PROVIDED ENTRIES —
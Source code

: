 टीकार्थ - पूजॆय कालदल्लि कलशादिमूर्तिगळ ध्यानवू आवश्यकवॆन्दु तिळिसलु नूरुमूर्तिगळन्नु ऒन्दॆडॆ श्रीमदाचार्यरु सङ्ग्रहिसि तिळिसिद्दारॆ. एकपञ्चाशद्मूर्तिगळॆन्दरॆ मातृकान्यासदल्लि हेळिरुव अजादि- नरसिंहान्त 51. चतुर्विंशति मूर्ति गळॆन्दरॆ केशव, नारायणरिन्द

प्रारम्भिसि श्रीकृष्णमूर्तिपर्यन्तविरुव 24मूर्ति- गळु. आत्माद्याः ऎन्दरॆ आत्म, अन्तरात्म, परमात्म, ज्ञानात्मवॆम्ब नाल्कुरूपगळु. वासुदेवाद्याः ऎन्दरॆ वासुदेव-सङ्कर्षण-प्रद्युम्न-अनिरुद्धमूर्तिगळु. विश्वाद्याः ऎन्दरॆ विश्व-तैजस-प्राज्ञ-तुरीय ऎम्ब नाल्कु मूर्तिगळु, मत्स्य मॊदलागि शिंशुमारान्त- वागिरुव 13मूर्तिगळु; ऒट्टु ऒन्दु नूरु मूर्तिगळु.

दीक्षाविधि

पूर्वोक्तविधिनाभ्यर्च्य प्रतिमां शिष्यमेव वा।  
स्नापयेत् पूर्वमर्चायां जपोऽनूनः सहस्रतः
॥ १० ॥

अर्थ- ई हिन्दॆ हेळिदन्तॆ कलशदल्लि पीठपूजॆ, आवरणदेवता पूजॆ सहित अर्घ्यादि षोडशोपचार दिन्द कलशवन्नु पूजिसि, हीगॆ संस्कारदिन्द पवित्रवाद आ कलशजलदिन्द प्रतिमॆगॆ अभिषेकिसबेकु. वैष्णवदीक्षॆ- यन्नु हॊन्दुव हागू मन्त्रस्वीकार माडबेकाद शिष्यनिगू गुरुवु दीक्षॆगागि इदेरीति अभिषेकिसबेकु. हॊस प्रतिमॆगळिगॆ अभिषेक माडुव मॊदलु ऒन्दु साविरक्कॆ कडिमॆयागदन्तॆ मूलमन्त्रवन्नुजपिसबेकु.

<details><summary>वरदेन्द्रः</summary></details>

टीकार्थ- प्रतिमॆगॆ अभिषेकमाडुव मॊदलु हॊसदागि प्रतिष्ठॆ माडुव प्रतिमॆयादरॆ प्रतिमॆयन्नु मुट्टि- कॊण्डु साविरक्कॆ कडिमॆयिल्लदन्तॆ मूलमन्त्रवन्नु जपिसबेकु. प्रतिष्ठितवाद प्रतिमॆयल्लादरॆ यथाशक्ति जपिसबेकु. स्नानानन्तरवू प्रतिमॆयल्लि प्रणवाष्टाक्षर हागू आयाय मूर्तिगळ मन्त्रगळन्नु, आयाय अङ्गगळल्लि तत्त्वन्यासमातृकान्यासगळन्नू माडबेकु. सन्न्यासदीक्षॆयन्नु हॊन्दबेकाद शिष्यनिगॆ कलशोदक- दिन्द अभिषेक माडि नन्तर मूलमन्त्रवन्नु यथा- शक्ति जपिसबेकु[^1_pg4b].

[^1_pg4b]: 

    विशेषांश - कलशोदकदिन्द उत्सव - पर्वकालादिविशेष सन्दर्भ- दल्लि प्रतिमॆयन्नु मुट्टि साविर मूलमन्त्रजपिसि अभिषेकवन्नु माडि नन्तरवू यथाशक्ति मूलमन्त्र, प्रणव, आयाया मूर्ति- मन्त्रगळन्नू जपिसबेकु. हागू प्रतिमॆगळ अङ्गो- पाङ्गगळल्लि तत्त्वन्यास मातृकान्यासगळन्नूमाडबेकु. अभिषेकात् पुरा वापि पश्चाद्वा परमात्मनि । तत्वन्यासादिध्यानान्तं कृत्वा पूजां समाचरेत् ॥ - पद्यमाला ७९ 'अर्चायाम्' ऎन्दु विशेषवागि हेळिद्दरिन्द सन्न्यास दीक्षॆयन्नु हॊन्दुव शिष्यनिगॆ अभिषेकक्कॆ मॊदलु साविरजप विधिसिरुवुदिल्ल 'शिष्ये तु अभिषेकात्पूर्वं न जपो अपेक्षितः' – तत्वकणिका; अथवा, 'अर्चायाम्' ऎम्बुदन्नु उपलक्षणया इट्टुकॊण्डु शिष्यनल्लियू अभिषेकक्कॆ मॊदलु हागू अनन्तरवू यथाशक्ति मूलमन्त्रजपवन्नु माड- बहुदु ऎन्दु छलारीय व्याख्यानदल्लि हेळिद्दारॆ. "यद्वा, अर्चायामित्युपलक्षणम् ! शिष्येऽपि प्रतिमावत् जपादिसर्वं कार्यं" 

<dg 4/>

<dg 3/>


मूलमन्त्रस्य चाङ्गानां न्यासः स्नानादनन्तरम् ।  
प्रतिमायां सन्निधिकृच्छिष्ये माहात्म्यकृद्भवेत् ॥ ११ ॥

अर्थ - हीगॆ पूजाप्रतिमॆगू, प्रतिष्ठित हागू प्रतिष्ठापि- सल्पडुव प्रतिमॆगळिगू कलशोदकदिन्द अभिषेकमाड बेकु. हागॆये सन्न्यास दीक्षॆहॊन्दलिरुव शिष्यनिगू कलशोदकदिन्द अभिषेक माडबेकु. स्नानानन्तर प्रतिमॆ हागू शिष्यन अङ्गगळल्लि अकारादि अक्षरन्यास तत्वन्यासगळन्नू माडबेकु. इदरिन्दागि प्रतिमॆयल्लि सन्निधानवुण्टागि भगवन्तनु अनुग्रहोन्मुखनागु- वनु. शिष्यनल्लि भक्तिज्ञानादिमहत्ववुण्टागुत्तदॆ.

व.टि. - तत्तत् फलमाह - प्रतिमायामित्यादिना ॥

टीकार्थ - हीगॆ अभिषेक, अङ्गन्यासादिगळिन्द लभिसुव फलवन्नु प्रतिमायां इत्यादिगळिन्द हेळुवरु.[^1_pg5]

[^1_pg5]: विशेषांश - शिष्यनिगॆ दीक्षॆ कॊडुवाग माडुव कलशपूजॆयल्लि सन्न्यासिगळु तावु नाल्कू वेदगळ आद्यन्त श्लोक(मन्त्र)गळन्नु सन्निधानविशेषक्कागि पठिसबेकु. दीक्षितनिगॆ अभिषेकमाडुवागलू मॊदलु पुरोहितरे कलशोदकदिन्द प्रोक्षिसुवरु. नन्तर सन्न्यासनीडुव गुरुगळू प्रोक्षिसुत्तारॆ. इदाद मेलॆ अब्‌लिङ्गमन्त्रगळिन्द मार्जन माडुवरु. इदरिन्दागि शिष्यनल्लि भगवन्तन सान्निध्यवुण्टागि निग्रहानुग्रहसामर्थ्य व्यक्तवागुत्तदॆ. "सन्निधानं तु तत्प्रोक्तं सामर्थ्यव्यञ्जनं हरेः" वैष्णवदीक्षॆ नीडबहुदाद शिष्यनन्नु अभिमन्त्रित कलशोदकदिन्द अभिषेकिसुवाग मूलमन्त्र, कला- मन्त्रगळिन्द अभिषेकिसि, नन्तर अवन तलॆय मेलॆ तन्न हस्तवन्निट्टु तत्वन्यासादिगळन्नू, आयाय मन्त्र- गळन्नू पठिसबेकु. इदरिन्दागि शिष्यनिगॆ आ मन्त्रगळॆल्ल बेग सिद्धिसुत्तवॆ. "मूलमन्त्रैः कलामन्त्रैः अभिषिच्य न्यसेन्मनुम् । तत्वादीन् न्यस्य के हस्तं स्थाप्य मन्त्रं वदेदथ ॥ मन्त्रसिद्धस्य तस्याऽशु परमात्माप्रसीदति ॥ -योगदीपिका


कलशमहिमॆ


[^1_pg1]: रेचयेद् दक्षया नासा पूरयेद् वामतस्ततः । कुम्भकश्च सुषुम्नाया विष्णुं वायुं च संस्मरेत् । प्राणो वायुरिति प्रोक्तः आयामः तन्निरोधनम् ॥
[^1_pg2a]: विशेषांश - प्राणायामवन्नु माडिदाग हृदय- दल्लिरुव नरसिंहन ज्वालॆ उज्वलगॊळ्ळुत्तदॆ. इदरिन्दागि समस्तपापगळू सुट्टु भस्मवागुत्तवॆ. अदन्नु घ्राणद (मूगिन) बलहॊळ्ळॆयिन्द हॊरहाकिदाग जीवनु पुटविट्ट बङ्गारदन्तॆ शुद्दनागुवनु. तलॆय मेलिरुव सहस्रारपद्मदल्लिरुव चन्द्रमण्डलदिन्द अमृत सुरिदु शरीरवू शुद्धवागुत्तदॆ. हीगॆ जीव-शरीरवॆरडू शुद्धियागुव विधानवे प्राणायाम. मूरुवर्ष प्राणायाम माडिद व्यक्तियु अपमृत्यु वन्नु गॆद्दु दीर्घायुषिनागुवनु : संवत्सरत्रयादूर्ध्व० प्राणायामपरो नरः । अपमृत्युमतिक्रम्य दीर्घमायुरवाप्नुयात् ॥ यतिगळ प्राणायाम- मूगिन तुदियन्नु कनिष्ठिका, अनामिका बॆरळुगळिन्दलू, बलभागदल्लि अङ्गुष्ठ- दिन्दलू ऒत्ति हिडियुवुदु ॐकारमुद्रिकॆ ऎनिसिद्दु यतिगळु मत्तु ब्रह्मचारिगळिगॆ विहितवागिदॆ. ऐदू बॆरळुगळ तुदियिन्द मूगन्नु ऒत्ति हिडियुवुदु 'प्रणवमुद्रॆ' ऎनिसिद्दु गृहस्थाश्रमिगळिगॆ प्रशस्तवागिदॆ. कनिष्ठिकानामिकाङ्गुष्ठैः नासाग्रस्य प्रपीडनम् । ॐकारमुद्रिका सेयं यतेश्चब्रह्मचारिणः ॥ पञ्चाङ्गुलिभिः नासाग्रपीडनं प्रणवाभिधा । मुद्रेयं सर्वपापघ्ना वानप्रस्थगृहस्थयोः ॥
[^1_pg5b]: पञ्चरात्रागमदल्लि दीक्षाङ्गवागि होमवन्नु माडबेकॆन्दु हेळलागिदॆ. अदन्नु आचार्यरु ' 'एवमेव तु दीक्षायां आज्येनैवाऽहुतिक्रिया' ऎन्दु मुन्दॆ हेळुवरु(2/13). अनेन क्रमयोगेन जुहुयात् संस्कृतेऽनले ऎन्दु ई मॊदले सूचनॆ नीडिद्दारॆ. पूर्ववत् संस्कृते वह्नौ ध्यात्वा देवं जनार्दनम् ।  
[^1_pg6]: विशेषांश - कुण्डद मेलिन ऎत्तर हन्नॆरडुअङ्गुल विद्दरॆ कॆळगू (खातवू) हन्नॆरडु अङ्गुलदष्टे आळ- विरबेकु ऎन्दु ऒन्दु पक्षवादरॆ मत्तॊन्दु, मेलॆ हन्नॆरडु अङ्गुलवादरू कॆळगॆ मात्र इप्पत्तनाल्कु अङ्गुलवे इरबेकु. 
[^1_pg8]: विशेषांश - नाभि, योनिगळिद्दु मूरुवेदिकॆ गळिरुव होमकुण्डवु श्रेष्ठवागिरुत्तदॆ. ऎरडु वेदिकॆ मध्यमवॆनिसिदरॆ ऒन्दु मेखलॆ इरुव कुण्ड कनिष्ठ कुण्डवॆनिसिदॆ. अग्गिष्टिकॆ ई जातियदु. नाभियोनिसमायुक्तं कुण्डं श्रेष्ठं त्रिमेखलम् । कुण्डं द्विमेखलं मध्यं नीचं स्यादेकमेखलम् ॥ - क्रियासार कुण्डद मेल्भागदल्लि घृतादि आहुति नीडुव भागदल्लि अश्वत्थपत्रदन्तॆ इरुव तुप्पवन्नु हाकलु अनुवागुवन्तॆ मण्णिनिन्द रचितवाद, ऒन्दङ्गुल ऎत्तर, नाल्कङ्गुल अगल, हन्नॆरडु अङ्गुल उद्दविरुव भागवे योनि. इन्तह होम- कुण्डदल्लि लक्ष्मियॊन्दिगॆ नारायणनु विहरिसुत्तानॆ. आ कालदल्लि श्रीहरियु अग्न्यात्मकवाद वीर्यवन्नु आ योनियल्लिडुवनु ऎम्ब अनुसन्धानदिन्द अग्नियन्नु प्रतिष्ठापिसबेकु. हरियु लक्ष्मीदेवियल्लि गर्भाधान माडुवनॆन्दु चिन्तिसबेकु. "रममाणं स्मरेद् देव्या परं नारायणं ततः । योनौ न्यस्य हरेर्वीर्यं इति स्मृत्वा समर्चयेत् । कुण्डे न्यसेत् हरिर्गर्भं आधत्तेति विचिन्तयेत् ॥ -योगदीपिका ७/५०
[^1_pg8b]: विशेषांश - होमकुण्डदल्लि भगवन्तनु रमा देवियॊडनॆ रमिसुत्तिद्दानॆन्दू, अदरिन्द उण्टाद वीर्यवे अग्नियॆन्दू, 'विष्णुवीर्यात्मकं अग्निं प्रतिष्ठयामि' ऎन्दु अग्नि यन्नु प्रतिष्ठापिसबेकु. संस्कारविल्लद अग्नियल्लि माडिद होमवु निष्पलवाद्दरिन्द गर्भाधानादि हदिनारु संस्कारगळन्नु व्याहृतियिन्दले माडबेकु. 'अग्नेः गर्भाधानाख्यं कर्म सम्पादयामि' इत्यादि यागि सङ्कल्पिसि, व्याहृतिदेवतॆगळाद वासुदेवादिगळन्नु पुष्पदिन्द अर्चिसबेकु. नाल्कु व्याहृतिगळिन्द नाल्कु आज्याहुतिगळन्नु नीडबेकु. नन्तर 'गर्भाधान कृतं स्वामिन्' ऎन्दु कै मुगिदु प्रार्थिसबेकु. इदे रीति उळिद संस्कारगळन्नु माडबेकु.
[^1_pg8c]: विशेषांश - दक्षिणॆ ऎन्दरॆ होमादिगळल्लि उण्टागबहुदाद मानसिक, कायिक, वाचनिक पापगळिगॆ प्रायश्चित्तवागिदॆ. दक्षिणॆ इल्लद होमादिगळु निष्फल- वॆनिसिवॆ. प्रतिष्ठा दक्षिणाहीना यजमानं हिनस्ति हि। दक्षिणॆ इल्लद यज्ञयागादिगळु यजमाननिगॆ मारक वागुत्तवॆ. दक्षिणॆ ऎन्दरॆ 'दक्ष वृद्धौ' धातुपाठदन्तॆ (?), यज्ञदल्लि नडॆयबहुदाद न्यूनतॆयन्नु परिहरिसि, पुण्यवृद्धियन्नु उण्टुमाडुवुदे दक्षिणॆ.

--

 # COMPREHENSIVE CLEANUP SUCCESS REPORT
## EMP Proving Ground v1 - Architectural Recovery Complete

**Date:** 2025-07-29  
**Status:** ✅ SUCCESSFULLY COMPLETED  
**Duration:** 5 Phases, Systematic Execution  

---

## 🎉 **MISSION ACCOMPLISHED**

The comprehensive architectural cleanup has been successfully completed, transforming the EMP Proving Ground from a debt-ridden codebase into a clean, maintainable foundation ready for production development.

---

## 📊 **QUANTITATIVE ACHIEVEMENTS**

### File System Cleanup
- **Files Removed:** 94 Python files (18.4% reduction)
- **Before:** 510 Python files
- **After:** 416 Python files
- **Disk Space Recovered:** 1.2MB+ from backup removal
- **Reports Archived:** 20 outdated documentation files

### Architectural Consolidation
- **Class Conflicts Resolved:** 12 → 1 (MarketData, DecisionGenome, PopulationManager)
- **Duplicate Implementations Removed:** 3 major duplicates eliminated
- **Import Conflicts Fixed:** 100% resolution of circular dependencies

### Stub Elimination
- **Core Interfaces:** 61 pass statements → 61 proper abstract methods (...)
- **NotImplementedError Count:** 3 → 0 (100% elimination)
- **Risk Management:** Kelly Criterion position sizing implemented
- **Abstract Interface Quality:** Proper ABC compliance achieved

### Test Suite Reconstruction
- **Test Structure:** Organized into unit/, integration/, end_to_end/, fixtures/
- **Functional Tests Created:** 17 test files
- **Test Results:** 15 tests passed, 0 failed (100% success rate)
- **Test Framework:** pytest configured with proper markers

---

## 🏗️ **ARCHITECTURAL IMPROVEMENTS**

* * *

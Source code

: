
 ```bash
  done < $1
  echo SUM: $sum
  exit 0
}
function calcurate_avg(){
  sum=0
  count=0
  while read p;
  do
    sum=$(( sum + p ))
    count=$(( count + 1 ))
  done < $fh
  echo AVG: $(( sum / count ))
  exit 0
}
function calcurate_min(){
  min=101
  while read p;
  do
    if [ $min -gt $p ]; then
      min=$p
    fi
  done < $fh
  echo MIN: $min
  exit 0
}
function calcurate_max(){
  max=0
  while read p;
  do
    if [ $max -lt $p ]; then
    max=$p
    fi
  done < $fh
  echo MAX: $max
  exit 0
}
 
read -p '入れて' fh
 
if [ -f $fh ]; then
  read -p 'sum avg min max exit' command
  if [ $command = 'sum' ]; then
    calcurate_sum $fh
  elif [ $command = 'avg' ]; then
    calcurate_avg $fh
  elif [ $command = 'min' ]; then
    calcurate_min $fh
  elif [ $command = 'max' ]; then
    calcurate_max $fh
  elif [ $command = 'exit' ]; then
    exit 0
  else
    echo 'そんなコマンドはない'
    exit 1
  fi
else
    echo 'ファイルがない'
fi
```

TASK DETAILS — In the material above, transcribe exactly the lines beginning at the one with "[^1_pg5b]: पञ्चरात्रागमदल्लि दीक्षाङ्गवागि" and ending at the one with "[^1_pg8]: विशेषांश - नाभि, योनिगळिद्दु", both included.

RESPONSE FOR THIS EXERCISE —
[^1_pg5b]: पञ्चरात्रागमदल्लि दीक्षाङ्गवागि होमवन्नु माडबेकॆन्दु हेळलागिदॆ. अदन्नु आचार्यरु ' 'एवमेव तु दीक्षायां आज्येनैवाऽहुतिक्रिया' ऎन्दु मुन्दॆ हेळुवरु(2/13). अनेन क्रमयोगेन जुहुयात् संस्कृतेऽनले ऎन्दु ई मॊदले सूचनॆ नीडिद्दारॆ. पूर्ववत् संस्कृते वह्नौ ध्यात्वा देवं जनार्दनम् ।  
[^1_pg6]: विशेषांश - कुण्डद मेलिन ऎत्तर हन्नॆरडुअङ्गुल विद्दरॆ कॆळगू (खातवू) हन्नॆरडु अङ्गुलदष्टे आळ- विरबेकु ऎन्दु ऒन्दु पक्षवादरॆ मत्तॊन्दु, मेलॆ हन्नॆरडु अङ्गुलवादरू कॆळगॆ मात्र इप्पत्तनाल्कु अङ्गुलवे इरबेकु. 
[^1_pg8]: विशेषांश - नाभि, योनिगळिद्दु मूरुवेदिकॆ गळिरुव होमकुण्डवु श्रेष्ठवागिरुत्तदॆ. ऎरडु वेदिकॆ मध्यमवॆनिसिदरॆ ऒन्दु मेखलॆ इरुव कुण्ड कनिष्ठ कुण्डवॆनिसिदॆ. अग्गिष्टिकॆ ई जातियदु. नाभियोनिसमायुक्तं कुण्डं श्रेष्ठं त्रिमेखलम् । कुण्डं द्विमेखलं मध्यं नीचं स्यादेकमेखलम् ॥ - क्रियासार कुण्डद मेल्भागदल्लि घृतादि आहुति नीडुव भागदल्लि अश्वत्थपत्रदन्तॆ इरुव तुप्पवन्नु हाकलु अनुवागुवन्तॆ मण्णिनिन्द रचितवाद, ऒन्दङ्गुल ऎत्तर, नाल्कङ्गुल अगल, हन्नॆरडु अङ्गुल उद्दविरुव भागवे योनि. इन्तह होम- कुण्डदल्लि लक्ष्मियॊन्दिगॆ नारायणनु विहरिसुत्तानॆ. आ कालदल्लि श्रीहरियु अग्न्यात्मकवाद वीर्यवन्नु आ योनियल्लिडुवनु ऎम्ब अनुसन्धानदिन्द अग्नियन्नु प्रतिष्ठापिसबेकु. हरियु लक्ष्मीदेवियल्लि गर्भाधान माडुवनॆन्दु चिन्तिसबेकु. "रममाणं स्मरेद् देव्या परं नारायणं ततः । योनौ न्यस्य हरेर्वीर्यं इति स्मृत्वा समर्चयेत् । कुण्डे न्यसेत् हरिर्गर्भं आधत्तेति विचिन्तयेत् ॥ -योगदीपिका ७/५०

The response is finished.